*** Begin section ***

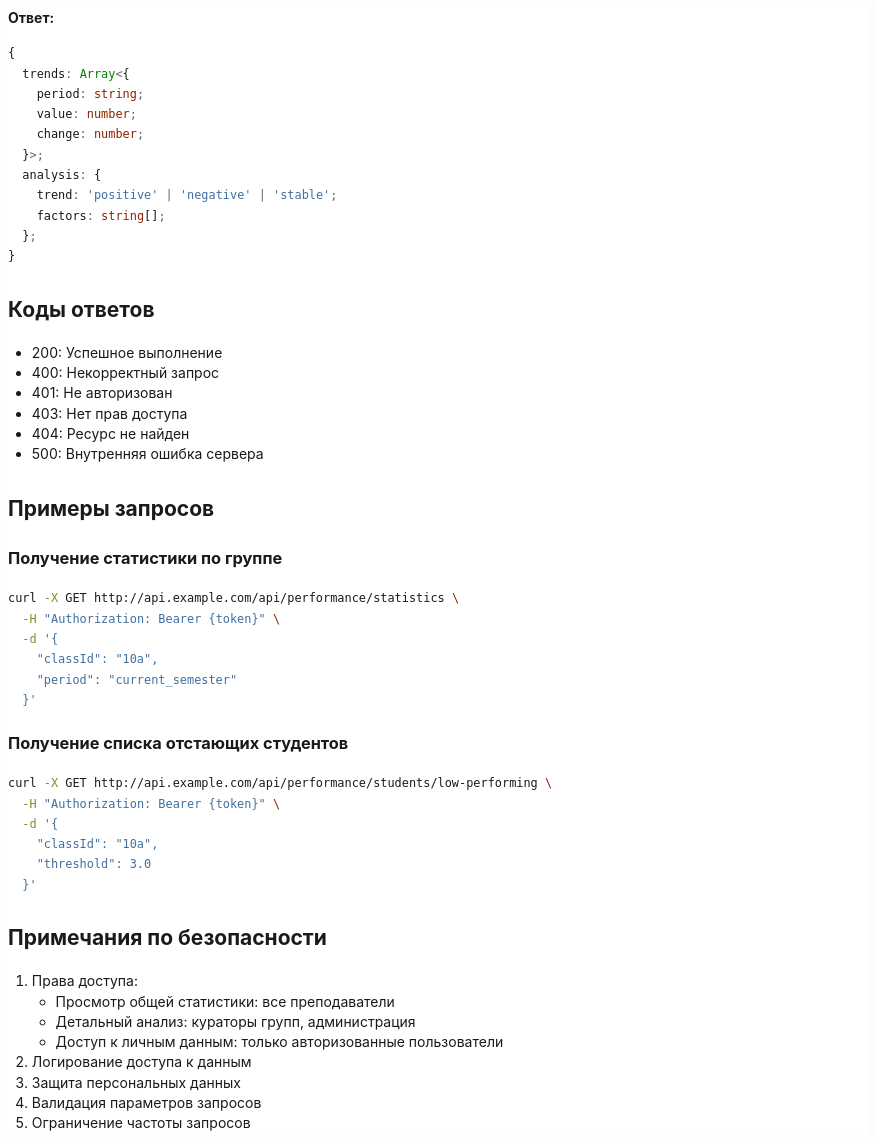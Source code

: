 **Ответ:**
```typescript
{
  trends: Array<{
    period: string;
    value: number;
    change: number;
  }>;
  analysis: {
    trend: 'positive' | 'negative' | 'stable';
    factors: string[];
  };
}
```

## Коды ответов
- 200: Успешное выполнение
- 400: Некорректный запрос
- 401: Не авторизован
- 403: Нет прав доступа
- 404: Ресурс не найден
- 500: Внутренняя ошибка сервера

## Примеры запросов

### Получение статистики по группе
```bash
curl -X GET http://api.example.com/api/performance/statistics \
  -H "Authorization: Bearer {token}" \
  -d '{
    "classId": "10a",
    "period": "current_semester"
  }'
```

### Получение списка отстающих студентов
```bash
curl -X GET http://api.example.com/api/performance/students/low-performing \
  -H "Authorization: Bearer {token}" \
  -d '{
    "classId": "10a",
    "threshold": 3.0
  }'
```

## Примечания по безопасности
1. Права доступа:
   - Просмотр общей статистики: все преподаватели
   - Детальный анализ: кураторы групп, администрация
   - Доступ к личным данным: только авторизованные пользователи
2. Логирование доступа к данным
3. Защита персональных данных
4. Валидация параметров запросов
5. Ограничение частоты запросов
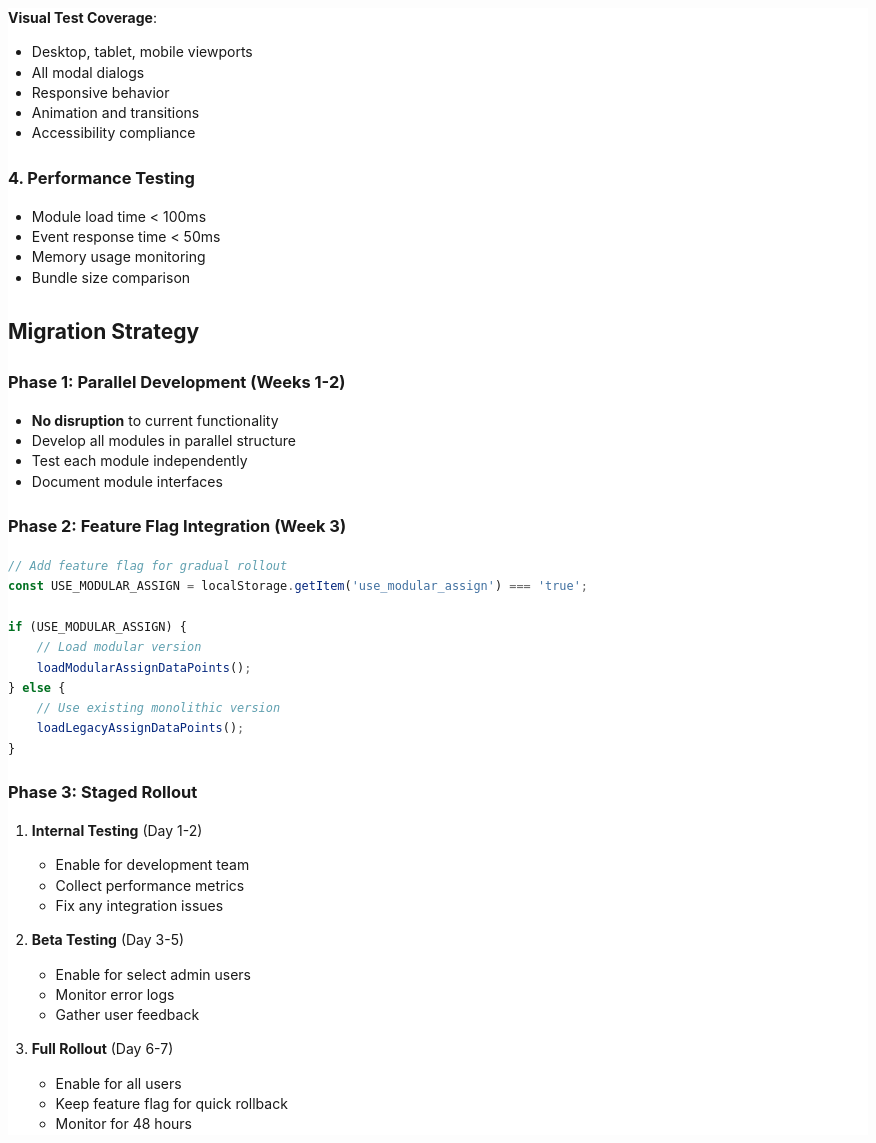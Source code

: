 **Visual Test Coverage**:
- Desktop, tablet, mobile viewports
- All modal dialogs
- Responsive behavior
- Animation and transitions
- Accessibility compliance

### 4. Performance Testing
- Module load time < 100ms
- Event response time < 50ms
- Memory usage monitoring
- Bundle size comparison

## Migration Strategy

### Phase 1: Parallel Development (Weeks 1-2)
- **No disruption** to current functionality
- Develop all modules in parallel structure
- Test each module independently
- Document module interfaces

### Phase 2: Feature Flag Integration (Week 3)
```javascript
// Add feature flag for gradual rollout
const USE_MODULAR_ASSIGN = localStorage.getItem('use_modular_assign') === 'true';

if (USE_MODULAR_ASSIGN) {
    // Load modular version
    loadModularAssignDataPoints();
} else {
    // Use existing monolithic version
    loadLegacyAssignDataPoints();
}
```

### Phase 3: Staged Rollout
1. **Internal Testing** (Day 1-2)
   - Enable for development team
   - Collect performance metrics
   - Fix any integration issues

2. **Beta Testing** (Day 3-5)
   - Enable for select admin users
   - Monitor error logs
   - Gather user feedback

3. **Full Rollout** (Day 6-7)
   - Enable for all users
   - Keep feature flag for quick rollback
   - Monitor for 48 hours
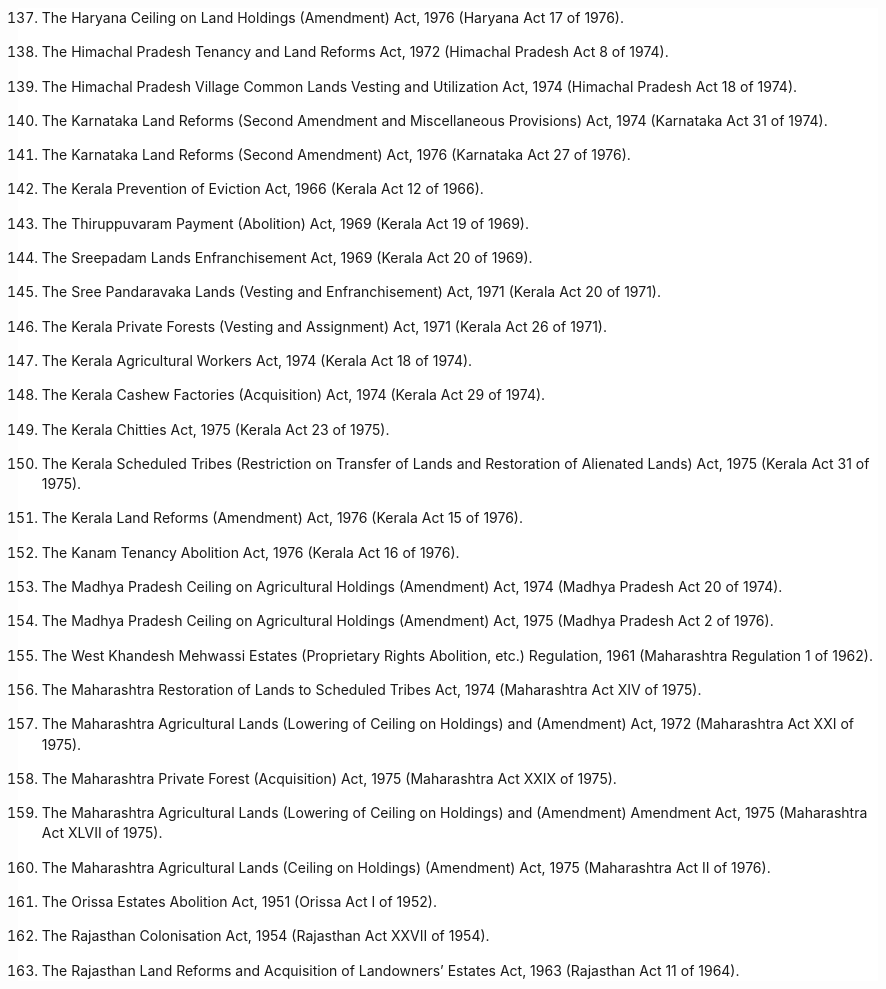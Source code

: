 137. The Haryana Ceiling on Land Holdings (Amendment) Act, 1976 (Haryana Act 17 of 1976).

138. The Himachal Pradesh Tenancy and Land Reforms Act, 1972 (Himachal Pradesh Act 8 of 1974).

139. The Himachal Pradesh Village Common Lands Vesting and Utilization Act, 1974 (Himachal Pradesh Act 18 of 1974).

140. The Karnataka Land Reforms (Second Amendment and Miscellaneous Provisions) Act, 1974 (Karnataka Act 31 of 1974).

141. The Karnataka Land Reforms (Second Amendment) Act, 1976 (Karnataka Act 27 of 1976).

142. The Kerala Prevention of Eviction Act, 1966 (Kerala Act 12 of 1966).

143. The Thiruppuvaram Payment (Abolition) Act, 1969 (Kerala Act 19 of 1969).

144. The Sreepadam Lands Enfranchisement Act, 1969 (Kerala Act 20 of 1969).

145. The Sree Pandaravaka Lands (Vesting and Enfranchisement) Act, 1971 (Kerala Act 20 of 1971).

146. The Kerala Private Forests (Vesting and Assignment) Act, 1971 (Kerala Act 26 of 1971).

147. The Kerala Agricultural Workers Act, 1974 (Kerala Act 18 of 1974).

148. The Kerala Cashew Factories (Acquisition) Act, 1974 (Kerala Act 29 of 1974).

149. The Kerala Chitties Act, 1975 (Kerala Act 23 of 1975).

150. The Kerala Scheduled Tribes (Restriction on Transfer of Lands and Restoration of Alienated Lands) Act, 1975 (Kerala Act 31 of 1975).

151. The Kerala Land Reforms (Amendment) Act, 1976 (Kerala Act 15 of 1976).

152. The Kanam Tenancy Abolition Act, 1976 (Kerala Act 16 of 1976).

153. The Madhya Pradesh Ceiling on Agricultural Holdings (Amendment) Act, 1974 (Madhya Pradesh Act 20 of 1974).

154. The Madhya Pradesh Ceiling on Agricultural Holdings (Amendment) Act, 1975 (Madhya Pradesh Act 2 of 1976).

155. The West Khandesh Mehwassi Estates (Proprietary Rights Abolition, etc.) Regulation, 1961 (Maharashtra Regulation 1 of 1962).

156. The Maharashtra Restoration of Lands to Scheduled Tribes Act, 1974 (Maharashtra Act XIV of 1975).

157. The Maharashtra Agricultural Lands (Lowering of Ceiling on Holdings) and (Amendment) Act, 1972 (Maharashtra Act XXI of 1975).

158. The Maharashtra Private Forest (Acquisition) Act, 1975 (Maharashtra Act XXIX of 1975).

159. The Maharashtra Agricultural Lands (Lowering of Ceiling on Holdings) and (Amendment) Amendment Act, 1975 (Maharashtra Act XLVII of 1975).

160. The Maharashtra Agricultural Lands (Ceiling on Holdings) (Amendment) Act, 1975 (Maharashtra Act II of 1976).

161. The Orissa Estates Abolition Act, 1951 (Orissa Act I of 1952).

162. The Rajasthan Colonisation Act, 1954 (Rajasthan Act XXVII of 1954).

163. The Rajasthan Land Reforms and Acquisition of Landowners’ Estates Act, 1963 (Rajasthan Act 11 of 1964).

*** End section ***

* **DIRECTIONS FOR THIS TASK**
An exact copy is needed of the entries above, starting at the line that holds "- Collect performance metrics" and stopping at the line that holds "17 of 1976).", both kept; pictures stay out.

* **SOLUTION BELOW**
   - Collect performance metrics
   - Fix any integration issues

2. **Beta Testing** (Day 3-5)
   - Enable for select admin users
   - Monitor error logs
   - Gather user feedback

3. **Full Rollout** (Day 6-7)
   - Enable for all users
   - Keep feature flag for quick rollback
   - Monitor for 48 hours
Source code

: 137. The Haryana Ceiling on Land Holdings (Amendment) Act, 1976 (Haryana Act 17 of 1976).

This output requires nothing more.